Our estimate of Saudi Arabia’s GDP per capita fell just below $23,300 in 2020, down from a pre-pandemic $27,900 in 2019, but rebounded sharply to $34,400 in 2022, and we forecast it will average $32,400 in 2023-2026. Saudi Arabia’s majority state-owned oil major, Saudi Aramco, posted the highest profits of any company in history in 2022. Net income amounted to $161 billion for the year, up 47 percent from 2021, spurred by higher oil prices and refining margins and increased volumes.

Aramco’s strong financial performance also supported the government’s fiscal position through dividend payments of $75 billion in 2022, alongside taxes and royalties.
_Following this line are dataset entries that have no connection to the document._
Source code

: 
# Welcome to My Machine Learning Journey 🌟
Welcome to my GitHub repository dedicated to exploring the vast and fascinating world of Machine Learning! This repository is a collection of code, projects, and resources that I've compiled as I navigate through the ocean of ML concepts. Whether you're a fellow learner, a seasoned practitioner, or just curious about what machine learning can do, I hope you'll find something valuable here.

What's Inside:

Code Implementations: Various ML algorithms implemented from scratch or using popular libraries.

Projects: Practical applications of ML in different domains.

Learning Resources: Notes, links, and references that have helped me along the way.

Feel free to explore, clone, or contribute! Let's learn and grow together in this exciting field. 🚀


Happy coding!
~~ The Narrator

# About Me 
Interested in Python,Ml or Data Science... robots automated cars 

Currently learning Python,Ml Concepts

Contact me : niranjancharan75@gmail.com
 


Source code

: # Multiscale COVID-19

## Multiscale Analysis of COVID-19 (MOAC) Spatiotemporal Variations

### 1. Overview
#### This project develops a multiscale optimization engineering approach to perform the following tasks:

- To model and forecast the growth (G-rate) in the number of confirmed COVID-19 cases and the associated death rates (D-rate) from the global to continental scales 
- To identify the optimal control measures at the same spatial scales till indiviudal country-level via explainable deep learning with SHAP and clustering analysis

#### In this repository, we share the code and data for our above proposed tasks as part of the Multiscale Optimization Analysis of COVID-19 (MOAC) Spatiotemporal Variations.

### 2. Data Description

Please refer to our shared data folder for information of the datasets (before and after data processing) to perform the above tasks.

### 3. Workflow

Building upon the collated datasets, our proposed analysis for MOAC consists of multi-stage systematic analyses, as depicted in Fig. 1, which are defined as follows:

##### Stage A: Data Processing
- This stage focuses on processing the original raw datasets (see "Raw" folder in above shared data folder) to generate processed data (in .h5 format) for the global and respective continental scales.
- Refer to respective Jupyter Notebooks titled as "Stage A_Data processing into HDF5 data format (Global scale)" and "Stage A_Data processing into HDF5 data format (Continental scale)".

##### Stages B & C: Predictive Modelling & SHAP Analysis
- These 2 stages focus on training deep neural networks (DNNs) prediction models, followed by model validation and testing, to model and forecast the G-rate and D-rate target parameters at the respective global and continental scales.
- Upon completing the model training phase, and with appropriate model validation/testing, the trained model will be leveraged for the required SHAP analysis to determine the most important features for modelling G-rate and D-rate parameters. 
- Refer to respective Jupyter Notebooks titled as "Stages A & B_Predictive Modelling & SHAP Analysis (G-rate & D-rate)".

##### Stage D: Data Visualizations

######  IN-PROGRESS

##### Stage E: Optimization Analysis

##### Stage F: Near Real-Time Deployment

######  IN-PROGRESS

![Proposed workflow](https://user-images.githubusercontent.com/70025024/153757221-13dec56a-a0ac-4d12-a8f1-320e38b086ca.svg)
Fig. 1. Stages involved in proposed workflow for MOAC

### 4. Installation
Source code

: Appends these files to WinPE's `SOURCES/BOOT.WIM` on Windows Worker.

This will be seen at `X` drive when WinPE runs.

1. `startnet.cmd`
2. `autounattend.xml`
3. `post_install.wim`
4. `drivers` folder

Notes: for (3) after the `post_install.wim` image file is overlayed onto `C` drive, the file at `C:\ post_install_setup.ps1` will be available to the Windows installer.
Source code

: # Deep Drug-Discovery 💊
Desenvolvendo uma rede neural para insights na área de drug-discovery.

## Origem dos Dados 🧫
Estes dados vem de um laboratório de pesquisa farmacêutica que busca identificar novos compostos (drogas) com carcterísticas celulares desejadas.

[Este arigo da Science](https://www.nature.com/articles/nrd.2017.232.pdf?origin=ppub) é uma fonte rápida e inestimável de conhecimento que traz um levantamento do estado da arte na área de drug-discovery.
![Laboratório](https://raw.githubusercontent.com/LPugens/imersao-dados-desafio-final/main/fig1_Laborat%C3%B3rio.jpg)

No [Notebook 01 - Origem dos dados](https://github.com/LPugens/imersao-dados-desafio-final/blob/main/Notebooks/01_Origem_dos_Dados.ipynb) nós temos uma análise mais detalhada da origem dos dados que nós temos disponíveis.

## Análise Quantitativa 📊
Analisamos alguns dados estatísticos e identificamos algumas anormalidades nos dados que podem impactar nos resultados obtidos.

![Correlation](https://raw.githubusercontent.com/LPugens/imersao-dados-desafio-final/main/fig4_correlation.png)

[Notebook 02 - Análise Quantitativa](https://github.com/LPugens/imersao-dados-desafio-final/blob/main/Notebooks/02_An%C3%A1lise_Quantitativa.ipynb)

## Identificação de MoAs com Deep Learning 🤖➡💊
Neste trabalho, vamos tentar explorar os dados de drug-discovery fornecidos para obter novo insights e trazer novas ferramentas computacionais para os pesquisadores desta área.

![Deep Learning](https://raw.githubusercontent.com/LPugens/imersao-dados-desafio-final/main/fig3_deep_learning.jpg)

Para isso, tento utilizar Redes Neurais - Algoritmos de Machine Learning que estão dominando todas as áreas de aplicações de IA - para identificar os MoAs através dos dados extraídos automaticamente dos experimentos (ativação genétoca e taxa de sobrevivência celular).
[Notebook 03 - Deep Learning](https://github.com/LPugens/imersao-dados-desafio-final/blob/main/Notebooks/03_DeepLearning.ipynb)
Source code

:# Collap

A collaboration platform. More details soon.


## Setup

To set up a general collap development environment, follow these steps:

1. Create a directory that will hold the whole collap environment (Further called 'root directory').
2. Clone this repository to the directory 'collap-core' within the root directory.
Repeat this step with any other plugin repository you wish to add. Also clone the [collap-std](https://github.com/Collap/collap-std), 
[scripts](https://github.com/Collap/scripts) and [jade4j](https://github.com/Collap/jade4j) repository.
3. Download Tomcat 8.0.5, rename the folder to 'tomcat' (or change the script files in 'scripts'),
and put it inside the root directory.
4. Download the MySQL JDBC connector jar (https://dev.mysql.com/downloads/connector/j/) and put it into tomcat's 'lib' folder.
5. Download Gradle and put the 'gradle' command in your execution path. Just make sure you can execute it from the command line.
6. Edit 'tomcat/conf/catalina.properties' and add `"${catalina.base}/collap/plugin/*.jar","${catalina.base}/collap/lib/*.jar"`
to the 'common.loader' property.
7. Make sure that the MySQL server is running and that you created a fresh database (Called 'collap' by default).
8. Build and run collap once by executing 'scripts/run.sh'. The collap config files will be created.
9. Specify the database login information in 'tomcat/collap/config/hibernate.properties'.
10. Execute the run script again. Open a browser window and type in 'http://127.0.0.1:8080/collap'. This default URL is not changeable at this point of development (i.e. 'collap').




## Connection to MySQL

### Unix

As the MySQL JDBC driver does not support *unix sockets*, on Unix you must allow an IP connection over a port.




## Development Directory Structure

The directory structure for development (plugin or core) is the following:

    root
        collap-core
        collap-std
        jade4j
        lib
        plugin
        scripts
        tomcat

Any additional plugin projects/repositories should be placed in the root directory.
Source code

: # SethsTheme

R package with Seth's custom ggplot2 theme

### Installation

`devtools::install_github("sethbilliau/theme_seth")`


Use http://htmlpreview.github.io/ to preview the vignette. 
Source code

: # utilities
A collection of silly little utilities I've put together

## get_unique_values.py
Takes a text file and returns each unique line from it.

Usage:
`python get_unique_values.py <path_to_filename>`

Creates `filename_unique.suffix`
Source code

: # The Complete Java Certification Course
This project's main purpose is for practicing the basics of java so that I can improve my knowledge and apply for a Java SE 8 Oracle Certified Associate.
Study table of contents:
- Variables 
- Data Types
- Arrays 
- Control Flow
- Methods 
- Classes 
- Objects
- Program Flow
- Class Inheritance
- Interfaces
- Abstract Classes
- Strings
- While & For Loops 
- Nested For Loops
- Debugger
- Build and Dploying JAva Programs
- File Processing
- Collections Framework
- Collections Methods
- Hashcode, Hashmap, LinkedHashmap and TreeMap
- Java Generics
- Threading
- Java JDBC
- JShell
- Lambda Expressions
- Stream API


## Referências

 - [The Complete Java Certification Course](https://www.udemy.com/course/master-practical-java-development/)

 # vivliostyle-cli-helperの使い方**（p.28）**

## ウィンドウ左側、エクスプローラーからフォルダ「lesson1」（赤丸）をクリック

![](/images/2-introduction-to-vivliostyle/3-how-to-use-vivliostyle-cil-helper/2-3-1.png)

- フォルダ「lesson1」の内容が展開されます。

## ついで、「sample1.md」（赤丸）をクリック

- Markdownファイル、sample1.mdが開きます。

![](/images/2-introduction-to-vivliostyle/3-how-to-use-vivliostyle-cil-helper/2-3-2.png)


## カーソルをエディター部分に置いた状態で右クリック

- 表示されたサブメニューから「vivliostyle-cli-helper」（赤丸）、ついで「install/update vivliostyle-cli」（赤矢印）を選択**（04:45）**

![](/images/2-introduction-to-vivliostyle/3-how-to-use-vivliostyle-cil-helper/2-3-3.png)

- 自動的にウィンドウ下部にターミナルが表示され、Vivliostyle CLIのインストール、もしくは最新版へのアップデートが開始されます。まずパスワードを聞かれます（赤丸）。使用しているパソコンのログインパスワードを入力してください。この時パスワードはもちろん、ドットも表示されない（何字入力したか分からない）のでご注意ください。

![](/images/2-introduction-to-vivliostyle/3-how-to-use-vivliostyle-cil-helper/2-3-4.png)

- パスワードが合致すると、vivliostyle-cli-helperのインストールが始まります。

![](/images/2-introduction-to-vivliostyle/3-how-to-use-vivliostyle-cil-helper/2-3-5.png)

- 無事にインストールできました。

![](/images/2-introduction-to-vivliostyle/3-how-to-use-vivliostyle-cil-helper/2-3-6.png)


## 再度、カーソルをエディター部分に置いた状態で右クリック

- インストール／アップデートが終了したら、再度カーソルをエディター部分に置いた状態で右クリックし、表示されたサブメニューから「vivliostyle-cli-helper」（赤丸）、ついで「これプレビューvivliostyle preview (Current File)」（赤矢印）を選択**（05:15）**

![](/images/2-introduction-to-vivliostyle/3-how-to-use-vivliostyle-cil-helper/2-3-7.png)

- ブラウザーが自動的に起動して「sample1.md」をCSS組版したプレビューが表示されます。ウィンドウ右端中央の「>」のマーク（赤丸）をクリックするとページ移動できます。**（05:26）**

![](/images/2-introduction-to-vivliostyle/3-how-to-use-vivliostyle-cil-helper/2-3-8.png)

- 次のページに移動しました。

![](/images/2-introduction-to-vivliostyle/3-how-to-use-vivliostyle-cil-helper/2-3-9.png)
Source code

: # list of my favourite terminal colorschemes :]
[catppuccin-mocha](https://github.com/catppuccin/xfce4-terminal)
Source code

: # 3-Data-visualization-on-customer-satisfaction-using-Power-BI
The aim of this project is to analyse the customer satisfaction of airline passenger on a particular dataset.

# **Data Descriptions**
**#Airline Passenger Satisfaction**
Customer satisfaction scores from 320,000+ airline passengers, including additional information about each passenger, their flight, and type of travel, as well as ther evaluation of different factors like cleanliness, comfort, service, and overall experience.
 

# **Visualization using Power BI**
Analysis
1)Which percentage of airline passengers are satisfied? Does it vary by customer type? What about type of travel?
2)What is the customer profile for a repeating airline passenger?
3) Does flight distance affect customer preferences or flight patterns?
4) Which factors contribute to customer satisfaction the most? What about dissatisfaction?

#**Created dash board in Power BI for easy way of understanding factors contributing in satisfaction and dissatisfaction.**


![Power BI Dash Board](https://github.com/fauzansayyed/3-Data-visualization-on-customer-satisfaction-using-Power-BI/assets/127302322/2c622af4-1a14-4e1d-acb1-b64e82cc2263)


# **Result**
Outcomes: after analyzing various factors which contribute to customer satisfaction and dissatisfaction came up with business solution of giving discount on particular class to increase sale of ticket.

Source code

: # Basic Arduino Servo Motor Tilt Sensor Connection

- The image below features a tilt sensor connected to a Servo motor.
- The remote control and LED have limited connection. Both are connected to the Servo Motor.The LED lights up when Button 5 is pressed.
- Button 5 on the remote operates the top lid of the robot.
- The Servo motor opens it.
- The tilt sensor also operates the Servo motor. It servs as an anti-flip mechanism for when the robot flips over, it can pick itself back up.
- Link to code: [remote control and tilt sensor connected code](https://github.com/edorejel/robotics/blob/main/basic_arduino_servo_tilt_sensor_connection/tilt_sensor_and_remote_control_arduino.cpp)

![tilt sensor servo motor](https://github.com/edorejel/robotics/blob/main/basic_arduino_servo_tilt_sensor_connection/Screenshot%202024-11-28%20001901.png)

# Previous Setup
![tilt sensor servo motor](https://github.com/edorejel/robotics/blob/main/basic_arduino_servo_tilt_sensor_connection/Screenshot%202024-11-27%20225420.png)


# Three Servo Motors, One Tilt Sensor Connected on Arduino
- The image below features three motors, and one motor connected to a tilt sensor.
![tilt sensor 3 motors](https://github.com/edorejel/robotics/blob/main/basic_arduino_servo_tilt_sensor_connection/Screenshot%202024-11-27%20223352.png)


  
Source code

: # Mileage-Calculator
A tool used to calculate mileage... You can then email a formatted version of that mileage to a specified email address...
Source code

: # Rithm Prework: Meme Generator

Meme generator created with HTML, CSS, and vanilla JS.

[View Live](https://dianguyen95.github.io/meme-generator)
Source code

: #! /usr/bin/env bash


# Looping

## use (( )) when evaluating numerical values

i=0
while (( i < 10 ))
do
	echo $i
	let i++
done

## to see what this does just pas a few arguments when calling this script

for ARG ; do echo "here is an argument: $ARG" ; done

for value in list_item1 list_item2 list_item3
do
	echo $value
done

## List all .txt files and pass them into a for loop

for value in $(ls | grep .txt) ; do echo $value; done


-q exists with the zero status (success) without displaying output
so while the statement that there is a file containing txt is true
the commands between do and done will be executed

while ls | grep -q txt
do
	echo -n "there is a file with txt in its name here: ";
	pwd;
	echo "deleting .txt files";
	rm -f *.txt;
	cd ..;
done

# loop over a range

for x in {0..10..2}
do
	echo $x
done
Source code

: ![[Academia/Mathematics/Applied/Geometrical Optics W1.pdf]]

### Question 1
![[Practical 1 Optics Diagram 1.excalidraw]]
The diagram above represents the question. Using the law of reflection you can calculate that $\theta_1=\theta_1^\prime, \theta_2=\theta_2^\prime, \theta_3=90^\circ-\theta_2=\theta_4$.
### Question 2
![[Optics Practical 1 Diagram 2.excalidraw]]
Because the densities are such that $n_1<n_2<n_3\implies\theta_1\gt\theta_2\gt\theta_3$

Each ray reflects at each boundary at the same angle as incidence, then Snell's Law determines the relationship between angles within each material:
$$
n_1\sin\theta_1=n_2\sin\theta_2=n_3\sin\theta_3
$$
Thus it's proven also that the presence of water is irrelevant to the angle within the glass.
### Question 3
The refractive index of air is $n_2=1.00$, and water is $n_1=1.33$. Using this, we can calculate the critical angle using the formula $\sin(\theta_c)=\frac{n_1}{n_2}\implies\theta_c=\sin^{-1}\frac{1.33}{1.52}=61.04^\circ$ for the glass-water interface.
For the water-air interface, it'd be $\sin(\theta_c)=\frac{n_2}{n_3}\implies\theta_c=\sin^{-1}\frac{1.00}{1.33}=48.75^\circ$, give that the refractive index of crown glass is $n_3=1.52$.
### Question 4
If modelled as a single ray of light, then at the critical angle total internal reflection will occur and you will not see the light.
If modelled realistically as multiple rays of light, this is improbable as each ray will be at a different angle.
After those record-breaking profits, in first-half 2023 the company reported a profit of $62 billion, a 30 percent decline in net half-year income, owing to softer prices and reduced volumes of production. It also announced a dividend of $19.5 billion in the second quarter, with another $19.5 billion expected in the third quarter, and plans to continue delivering performance-based dividends.

Aramco aims to spend about $50 billion per year on supporting domestic oil and gas production and overseas activities. Saudi oil production averaged 10.6 million barrels per day (mmbbl/d) in 2022, compared with an average of 9.1 mmbbl/d in 2021, 9.2 mmbbl/d in 2020, and 9.8 mmbbl/d in 2019. Given cuts in production it is now forecast to average 9.6 mmbbl/d in 2023, and rise slowly in the forecast period.

After averaging $72/bbl in 2021, Brent oil prices averaged $102/bbl in 2022, and S&P Global Ratings forecasts $82/bbl in 2023 and $85/bbl in 2024-2026 (for more information, see “S&P Global Ratings Lowers Hydrocarbon Price Assumptions On Moderate Demand,” published June 22, 2023, on RatingsDirect). Prices for 2025 and 2026 prices are forecast to be significantly higher on average than what we had at our previous review in March, supporting our outer-year economic forecasts.